Daniel J. Martinez, Consequences of a Gesture, Chicago 1993. (credit)

Daniel J. Martinez’ work “Consequences of a Gesture” (1993), was one of the events organized as part of “Culture in Action” in Chicago (1991-95), an ambitious series of public projects aimed at a radical re-definition of “public art.” It took the form of a parade developed by Martinez over two years and involving the participation of 35 community organizations and 1000 Mexican Americans and African Americans, children to the elderly. Participants paraded through three neighborhoods: Maxwell Street public market that was removed by the city the following year (1994) to make way for the University of Illinois’s expansion, thus an ode to the market’s demise after more than a century; and to two ethnically divergent areas of Chicago: African-American Garfield Park and Mexican-American Pilsen.
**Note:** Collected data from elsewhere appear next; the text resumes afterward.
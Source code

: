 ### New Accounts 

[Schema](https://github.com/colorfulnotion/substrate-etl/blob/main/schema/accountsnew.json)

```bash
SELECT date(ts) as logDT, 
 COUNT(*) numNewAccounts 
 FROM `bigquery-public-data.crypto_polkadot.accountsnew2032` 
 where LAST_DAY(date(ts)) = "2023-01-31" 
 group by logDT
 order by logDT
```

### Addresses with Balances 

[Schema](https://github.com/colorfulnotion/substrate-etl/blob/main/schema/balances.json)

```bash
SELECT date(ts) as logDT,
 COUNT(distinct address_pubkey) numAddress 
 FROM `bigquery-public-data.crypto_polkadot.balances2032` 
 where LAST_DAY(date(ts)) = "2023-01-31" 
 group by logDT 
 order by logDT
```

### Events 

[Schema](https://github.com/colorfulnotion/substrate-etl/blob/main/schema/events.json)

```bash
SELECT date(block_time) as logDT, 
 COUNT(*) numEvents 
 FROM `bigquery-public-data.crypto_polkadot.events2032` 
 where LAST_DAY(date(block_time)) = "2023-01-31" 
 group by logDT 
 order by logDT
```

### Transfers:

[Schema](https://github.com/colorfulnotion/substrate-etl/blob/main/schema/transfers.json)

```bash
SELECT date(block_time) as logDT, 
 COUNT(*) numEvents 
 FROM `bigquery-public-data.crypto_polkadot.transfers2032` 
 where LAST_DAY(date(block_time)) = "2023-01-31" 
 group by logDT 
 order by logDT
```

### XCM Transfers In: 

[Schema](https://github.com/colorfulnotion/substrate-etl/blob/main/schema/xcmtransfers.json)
For more information on this and recent works by Martinez, see: Culture in Action (Seattle: Bay Press, 1995); www.stretcher.org; Daniel Joseph Martinez: A life of Disobedience (Cantz, 2009), www.frieze.com/issue/article/culture_in_action; Exhibition Histories: Culture in Action and Project UNITÉ (London: Afterall Books, 2013), Tom Finkelpearl: What We Made – Conversations on Art and Social Cooperation (Duke University Press, 2013).” (credit)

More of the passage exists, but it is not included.